*Problem statement*. Transcribe the listing below verbatim, omitting pictures.
━━━━━━━━━━━━━━━━━━━━
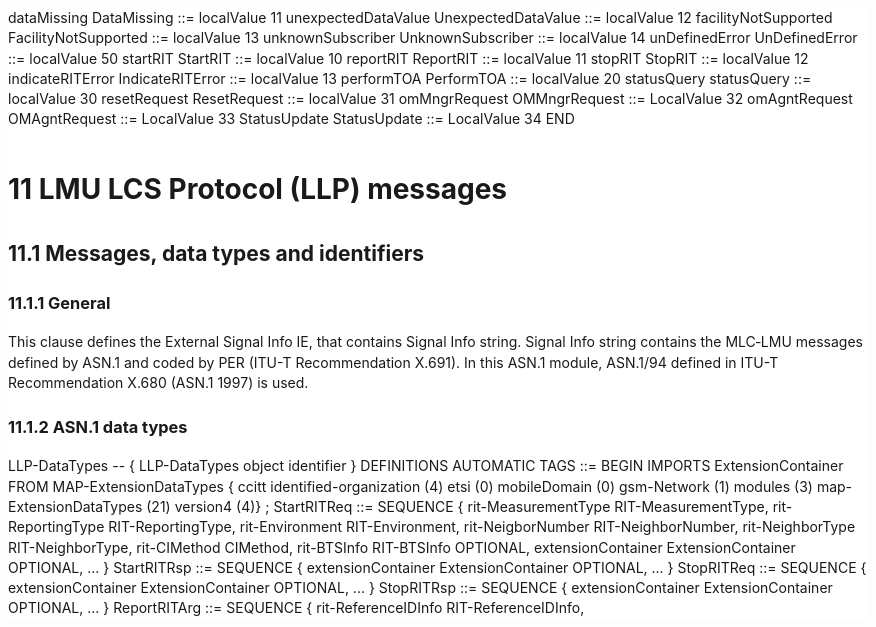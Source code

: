 dataMissing DataMissing ::= localValue 11
unexpectedDataValue UnexpectedDataValue ::= localValue 12
facilityNotSupported FacilityNotSupported ::= localValue 13
unknownSubscriber UnknownSubscriber ::= localValue 14
unDefinedError UnDefinedError ::= localValue 50
startRIT StartRIT ::= localValue 10
reportRIT ReportRIT ::= localValue 11
stopRIT StopRIT ::= localValue 12
indicateRITError IndicateRITError ::= localValue 13
performTOA PerformTOA ::= localValue 20
statusQuery statusQuery ::= localValue 30
resetRequest ResetRequest ::= localValue 31
omMngrRequest OMMngrRequest ::= LocalValue 32
omAgntRequest OMAgntRequest ::= LocalValue 33
StatusUpdate StatusUpdate ::= LocalValue 34
END
# 11 LMU LCS Protocol (LLP) messages
## 11.1 Messages, data types and identifiers
### 11.1.1 General
This clause defines the External Signal Info IE, that contains Signal Info
string. Signal Info string contains the MLC‑LMU messages defined by ASN.1 and
coded by PER (ITU-T Recommendation X.691). In this ASN.1 module, ASN.1/94
defined in ITU-T Recommendation X.680 (ASN.1 1997) is used.
### 11.1.2 ASN.1 data types
LLP-DataTypes
\-- { LLP-DataTypes object identifier }
DEFINITIONS AUTOMATIC TAGS ::=
BEGIN
IMPORTS
ExtensionContainer
FROM MAP-ExtensionDataTypes {
ccitt identified-organization (4) etsi (0) mobileDomain (0)
gsm-Network (1) modules (3) map-ExtensionDataTypes (21) version4 (4)}
;
StartRITReq ::= SEQUENCE {
rit-MeasurementType RIT-MeasurementType,
rit-ReportingType RIT-ReportingType,
rit-Environment RIT-Environment,
rit-NeigborNumber RIT-NeighborNumber,
rit-NeighborType RIT-NeighborType,
rit-CIMethod CIMethod,
rit-BTSInfo RIT-BTSInfo OPTIONAL,
extensionContainer ExtensionContainer OPTIONAL,
...
}
StartRITRsp ::= SEQUENCE {
extensionContainer ExtensionContainer OPTIONAL,
...
}
StopRITReq ::= SEQUENCE {
extensionContainer ExtensionContainer OPTIONAL,
...
}
StopRITRsp ::= SEQUENCE {
extensionContainer ExtensionContainer OPTIONAL,
...
}
ReportRITArg ::= SEQUENCE {
rit-ReferenceIDInfo RIT-ReferenceIDInfo,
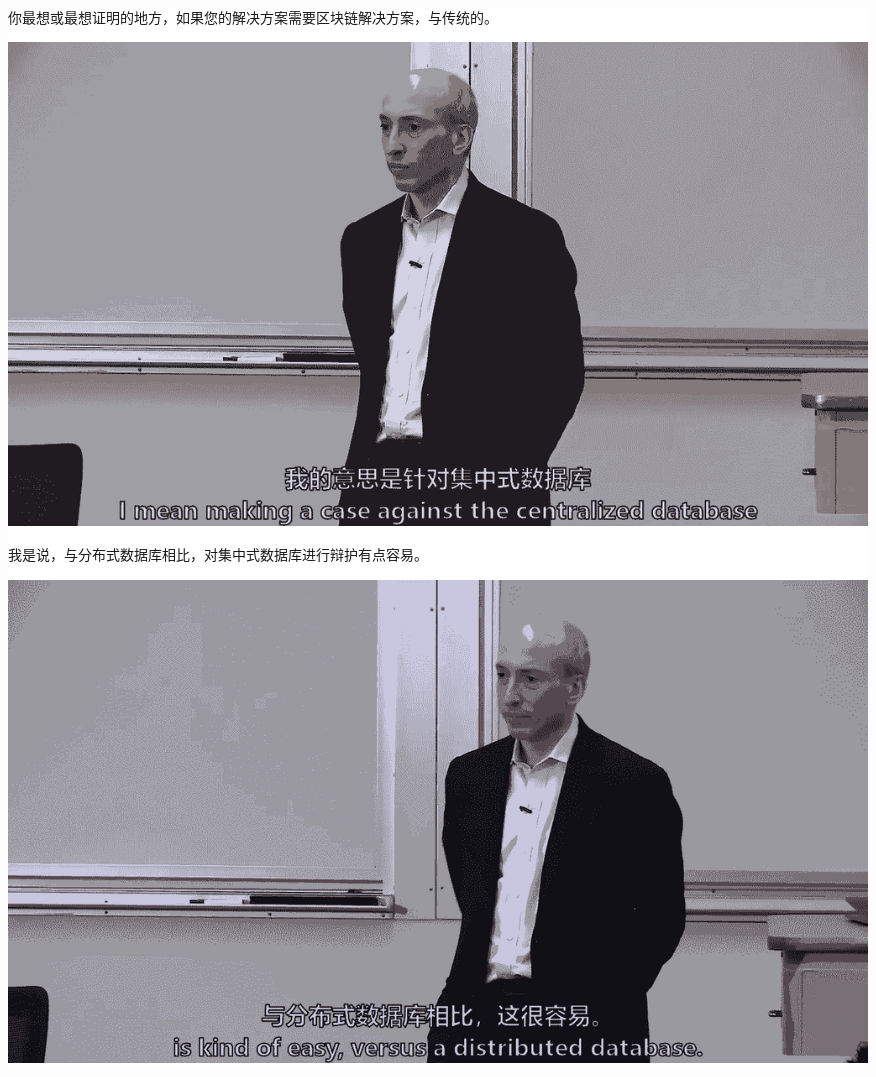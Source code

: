你最想或最想证明的地方，如果您的解决方案需要区块链解决方案，与传统的。

![](img/82c088ebd56fdde565530340831bcd21_84.png)

我是说，与分布式数据库相比，对集中式数据库进行辩护有点容易。

![](img/82c088ebd56fdde565530340831bcd21_86.png)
━━━━━━━━━━━━━━━━━━━━
*Output below*.
Source code

: dataMissing DataMissing ::= localValue 11
unexpectedDataValue UnexpectedDataValue ::= localValue 12
facilityNotSupported FacilityNotSupported ::= localValue 13
unknownSubscriber UnknownSubscriber ::= localValue 14
unDefinedError UnDefinedError ::= localValue 50
startRIT StartRIT ::= localValue 10
reportRIT ReportRIT ::= localValue 11
stopRIT StopRIT ::= localValue 12
indicateRITError IndicateRITError ::= localValue 13
performTOA PerformTOA ::= localValue 20
statusQuery statusQuery ::= localValue 30
resetRequest ResetRequest ::= localValue 31
omMngrRequest OMMngrRequest ::= LocalValue 32
omAgntRequest OMAgntRequest ::= LocalValue 33
StatusUpdate StatusUpdate ::= LocalValue 34
END
# 11 LMU LCS Protocol (LLP) messages
## 11.1 Messages, data types and identifiers
### 11.1.1 General
This clause defines the External Signal Info IE, that contains Signal Info
string. Signal Info string contains the MLC‑LMU messages defined by ASN.1 and
coded by PER (ITU-T Recommendation X.691). In this ASN.1 module, ASN.1/94
defined in ITU-T Recommendation X.680 (ASN.1 1997) is used.
### 11.1.2 ASN.1 data types
LLP-DataTypes
\-- { LLP-DataTypes object identifier }
DEFINITIONS AUTOMATIC TAGS ::=
BEGIN
IMPORTS
ExtensionContainer
FROM MAP-ExtensionDataTypes {
ccitt identified-organization (4) etsi (0) mobileDomain (0)
gsm-Network (1) modules (3) map-ExtensionDataTypes (21) version4 (4)}
;
StartRITReq ::= SEQUENCE {
rit-MeasurementType RIT-MeasurementType,
rit-ReportingType RIT-ReportingType,
rit-Environment RIT-Environment,
rit-NeigborNumber RIT-NeighborNumber,
rit-NeighborType RIT-NeighborType,
rit-CIMethod CIMethod,
rit-BTSInfo RIT-BTSInfo OPTIONAL,
extensionContainer ExtensionContainer OPTIONAL,
...
}
StartRITRsp ::= SEQUENCE {
extensionContainer ExtensionContainer OPTIONAL,
...
}
StopRITReq ::= SEQUENCE {
extensionContainer ExtensionContainer OPTIONAL,
...
}
StopRITRsp ::= SEQUENCE {
extensionContainer ExtensionContainer OPTIONAL,
...
}
ReportRITArg ::= SEQUENCE {
rit-ReferenceIDInfo RIT-ReferenceIDInfo,
Source code

:你最想或最想证明的地方，如果您的解决方案需要区块链解决方案，与传统的。

![](img/82c088ebd56fdde565530340831bcd21_84.png)

我是说，与分布式数据库相比，对集中式数据库进行辩护有点容易。

![](img/82c088ebd56fdde565530340831bcd21_86.png)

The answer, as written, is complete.